» Dataset records:

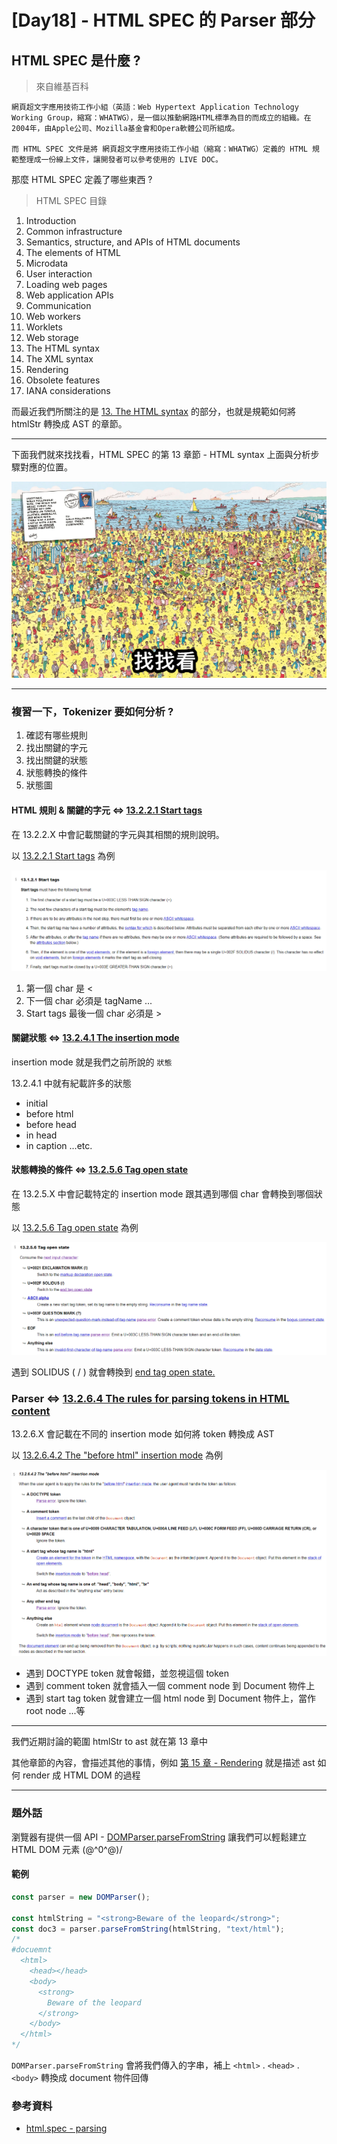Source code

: # [Day18] - HTML SPEC 的 Parser 部分

## HTML SPEC 是什麼 ?

> 來自維基百科
```
網頁超文字應用技術工作小組（英語：Web Hypertext Application Technology Working Group，縮寫：WHATWG），是一個以推動網路HTML標準為目的而成立的組織。在2004年，由Apple公司、Mozilla基金會和Opera軟體公司所組成。

而 HTML SPEC 文件是將 網頁超文字應用技術工作小組（縮寫：WHATWG）定義的 HTML 規範整理成一份線上文件，讓開發者可以參考使用的 LIVE DOC。
```

那麼 HTML SPEC 定義了哪些東西 ?

> HTML SPEC 目錄
1. Introduction
2. Common infrastructure
3. Semantics, structure, and APIs of HTML documents
4. The elements of HTML
5. Microdata
6. User interaction
7. Loading web pages
8. Web application APIs
9. Communication
10. Web workers
11. Worklets
12. Web storage
13. The HTML syntax
14. The XML syntax
15. Rendering
16. Obsolete features
17. IANA considerations

而最近我們所關注的是 [13. The HTML syntax](https://html.spec.whatwg.org/multipage/syntax.html#syntax) 的部分，也就是規範如何將 htmlStr 轉換成 AST 的章節。

----

下面我們就來找找看，HTML SPEC 的第 13 章節 - HTML syntax 上面與分析步驟對應的位置。

![找找看](https://raw.githubusercontent.com/andrew781026/ithome_ironman_2022/main/day-18/find.png)

---

### 複習一下，Tokenizer 要如何分析 ?

1. 確認有哪些規則
2. 找出關鍵的字元
3. 找出關鍵的狀態
4. 狀態轉換的條件
5. 狀態圖

#### HTML 規則 & 關鍵的字元 <=> [13.2.2.1 Start tags](https://html.spec.whatwg.org/multipage/syntax.html#start-tags)

在 13.2.2.X 中會記載關鍵的字元與其相關的規則說明。

以 [13.2.2.1 Start tags](https://html.spec.whatwg.org/multipage/syntax.html#start-tags) 為例

![start-tags](https://raw.githubusercontent.com/andrew781026/ithome_ironman_2022/main/day-18/start-tags.png)

1. 第一個 char 是 <
2. 下一個 char 必須是 tagName
...
7. Start tags 最後一個 char 必須是 >

#### 關鍵狀態 <=> [13.2.4.1 The insertion mode](https://html.spec.whatwg.org/multipage/parsing.html#the-insertion-mode)

insertion mode 就是我們之前所說的 `狀態`

13.2.4.1 中就有紀載許多的狀態

- initial
- before html
- before head
- in head
- in caption ...etc.

#### 狀態轉換的條件 <=> [13.2.5.6 Tag open state](https://html.spec.whatwg.org/multipage/parsing.html#tag-open-state)

在 13.2.5.X 中會記載特定的 insertion mode 跟其遇到哪個 char 會轉換到哪個狀態

以 [13.2.5.6 Tag open state](https://html.spec.whatwg.org/multipage/parsing.html#tag-open-state) 為例

![tag-open-state](https://raw.githubusercontent.com/andrew781026/ithome_ironman_2022/main/day-18/tag-open-state.png)

遇到 SOLIDUS ( / ) 就會轉換到 [end tag open state.](https://html.spec.whatwg.org/multipage/parsing.html#end-tag-open-state)

### Parser <=> [13.2.6.4 The rules for parsing tokens in HTML content](https://html.spec.whatwg.org/multipage/parsing.html#parsing-main-inhtml)

13.2.6.X 會記載在不同的 insertion mode 如何將 token 轉換成 AST

以 [13.2.6.4.2 The "before html" insertion mode](https://html.spec.whatwg.org/multipage/parsing.html#the-before-html-insertion-mode) 為例

![before-html-parse](https://raw.githubusercontent.com/andrew781026/ithome_ironman_2022/main/day-18/before-html-parse.png)

- 遇到 DOCTYPE token 就會報錯，並忽視這個 token
- 遇到 comment token 就會插入一個 comment node 到 Document 物件上
- 遇到 start tag token <html> 就會建立一個 html node 到 Document 物件上，當作 root node ...等

--- 

我們近期討論的範圍 htmlStr to ast 就在第 13 章中

其他章節的內容，會描述其他的事情，例如 [第 15 章 - Rendering](https://html.spec.whatwg.org/multipage/#toc-rendering) 就是描述 ast 如何 render 成 HTML DOM 的過程

---

### 題外話

瀏覽器有提供一個 API - [DOMParser.parseFromString](https://developer.mozilla.org/en-US/docs/Web/API/DOMParser/parseFromString) 
讓我們可以輕鬆建立 HTML DOM 元素 (@^0^@)/

#### 範例

```javascript
const parser = new DOMParser();

const htmlString = "<strong>Beware of the leopard</strong>";
const doc3 = parser.parseFromString(htmlString, "text/html");
/* 
#docuemnt
  <html>
    <head></head>
    <body>
      <strong>
        Beware of the leopard
      </strong>
    </body>
  </html>
*/
```

`DOMParser.parseFromString` 會將我們傳入的字串，補上 `<html>` . `<head>` . `<body>` 轉換成 document 物件回傳

### 參考資料

- [html.spec - parsing](https://html.spec.whatwg.org/multipage/parsing.html)
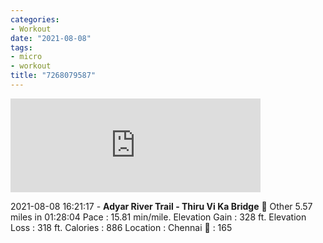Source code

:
 ```yaml
---
categories:
- Workout
date: "2021-08-08"
tags:
- micro
- workout
title: "7268079587"
---
```


<iframe class="pixelfed__embed" style="max-width: 100%; border: 0;" src="https://pixel.srkn.org/p/sriperinkulam/330294921753923584/embed?caption=true&amp;likes=false&amp;layout=full" width="400" allowfullscreen="allowfullscreen"></iframe>

<script async defer="" src="https://pixel.srkn.org/embed.js"></script>

2021-08-08 16:21:17 - **Adyar River Trail - Thiru Vi Ka Bridge** 🤸 Other 5.57 miles in 01:28:04 Pace : 15.81 min/mile. Elevation Gain : 328 ft. Elevation Loss : 318 ft. Calories : 886 Location : Chennai 💓 : 165

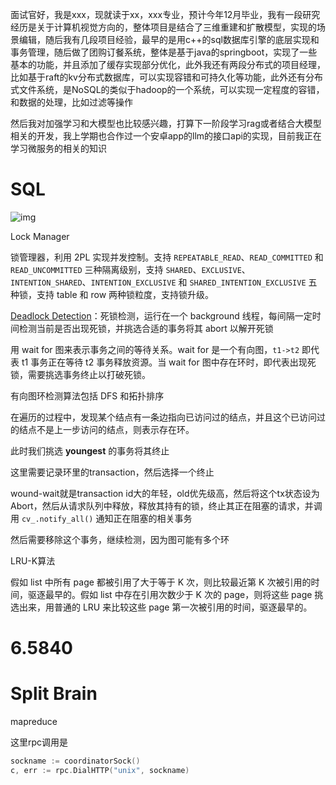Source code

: 面试官好，我是xxx，现就读于xx，xxx专业，预计今年12月毕业，我有一段研究经历是关于计算机视觉方向的，整体项目是结合了三维重建和扩散模型，实现的场景编辑，随后我有几段项目经验，最早的是用c++的sql数据库引擎的底层实现和事务管理，随后做了团购订餐系统，整体是基于java的springboot，实现了一些基本的功能，并且添加了缓存实现部分优化，此外我还有两段分布式的项目经理，比如基于raft的kv分布式数据库，可以实现容错和可持久化等功能，此外还有分布式文件系统，是NoSQL的类似于hadoop的一个系统，可以实现一定程度的容错，和数据的处理，比如过滤等操作

然后我对加强学习和大模型也比较感兴趣，打算下一阶段学习rag或者结合大模型相关的开发，我上学期也合作过一个安卓app的llm的接口api的实现，目前我正在学习微服务的相关的知识

# SQL

![img](https://pic4.zhimg.com/v2-8f7cbe65dff04d916fe675c9ea984267_1440w.jpg)

Lock Manager

锁管理器，利用 2PL 实现并发控制。支持 `REPEATABLE_READ`、`READ_COMMITTED` 和 `READ_UNCOMMITTED` 三种隔离级别，支持 `SHARED`、`EXCLUSIVE`、`INTENTION_SHARED`、`INTENTION_EXCLUSIVE` 和 `SHARED_INTENTION_EXCLUSIVE` 五种锁，支持 table 和 row 两种锁粒度，支持锁升级。

[Deadlock Detection](https://zhida.zhihu.com/search?content_id=219844706&content_type=Article&match_order=1&q=Deadlock+Detection&zhida_source=entity)：死锁检测，运行在一个 background 线程，每间隔一定时间检测当前是否出现死锁，并挑选合适的事务将其 abort 以解开死锁

用 wait for 图来表示事务之间的等待关系。wait for 是一个有向图，`t1->t2` 即代表 t1 事务正在等待 t2 事务释放资源。当 wait for 图中存在环时，即代表出现死锁，需要挑选事务终止以打破死锁。

有向图环检测算法包括 DFS 和拓扑排序

在遍历的过程中，发现某个结点有一条边指向已访问过的结点，并且这个已访问过的结点不是上一步访问的结点，则表示存在环。

此时我们挑选 **youngest** 的事务将其终止

这里需要记录环里的transaction，然后选择一个终止

wound-wait就是transaction id大的年轻，old优先级高，然后将这个tx状态设为Abort，然后从请求队列中释放，释放其持有的锁，终止其正在阻塞的请求，并调用 `cv_.notify_all()` 通知正在阻塞的相关事务

然后需要移除这个事务，继续检测，因为图可能有多个环



LRU-K算法

假如 list 中所有 page 都被引用了大于等于 K 次，则比较最近第 K 次被引用的时间，驱逐最早的。假如 list 中存在引用次数少于 K 次的 page，则将这些 page 挑选出来，用普通的 LRU 来比较这些 page 第一次被引用的时间，驱逐最早的。

# 6.5840

# Split Brain

mapreduce

这里rpc调用是

```go
sockname := coordinatorSock()
c, err := rpc.DialHTTP("unix", sockname)
```

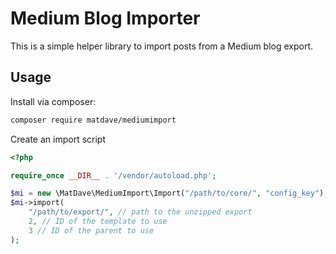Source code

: # Medium Blog Importer

This is a simple helper library to import posts from a Medium blog export.

## Usage

Install via composer:
```bash
composer require matdave/mediumimport
```

Create an import script
```php
<?php

require_once __DIR__ . '/vendor/autoload.php';

$mi = new \MatDave\MediumImport\Import("/path/to/core/", "config_key");
$mi->import(
    "/path/to/export/", // path to the unzipped export
    2, // ID of the template to use
    3 // ID of the parent to use
);
```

» What this task involves:
Quote the listing above, but only from the line that shows "4. The elements of HTML" through the line that shows "在 13.2.2.X 中會記載關鍵的字元與其相關的規則說明。".

» Expected output:
4. The elements of HTML
5. Microdata
6. User interaction
7. Loading web pages
8. Web application APIs
9. Communication
10. Web workers
11. Worklets
12. Web storage
13. The HTML syntax
14. The XML syntax
15. Rendering
16. Obsolete features
17. IANA considerations

而最近我們所關注的是 [13. The HTML syntax](https://html.spec.whatwg.org/multipage/syntax.html#syntax) 的部分，也就是規範如何將 htmlStr 轉換成 AST 的章節。

----

下面我們就來找找看，HTML SPEC 的第 13 章節 - HTML syntax 上面與分析步驟對應的位置。

![找找看](https://raw.githubusercontent.com/andrew781026/ithome_ironman_2022/main/day-18/find.png)

---

### 複習一下，Tokenizer 要如何分析 ?

1. 確認有哪些規則
2. 找出關鍵的字元
3. 找出關鍵的狀態
4. 狀態轉換的條件
5. 狀態圖

#### HTML 規則 & 關鍵的字元 <=> [13.2.2.1 Start tags](https://html.spec.whatwg.org/multipage/syntax.html#start-tags)

在 13.2.2.X 中會記載關鍵的字元與其相關的規則說明。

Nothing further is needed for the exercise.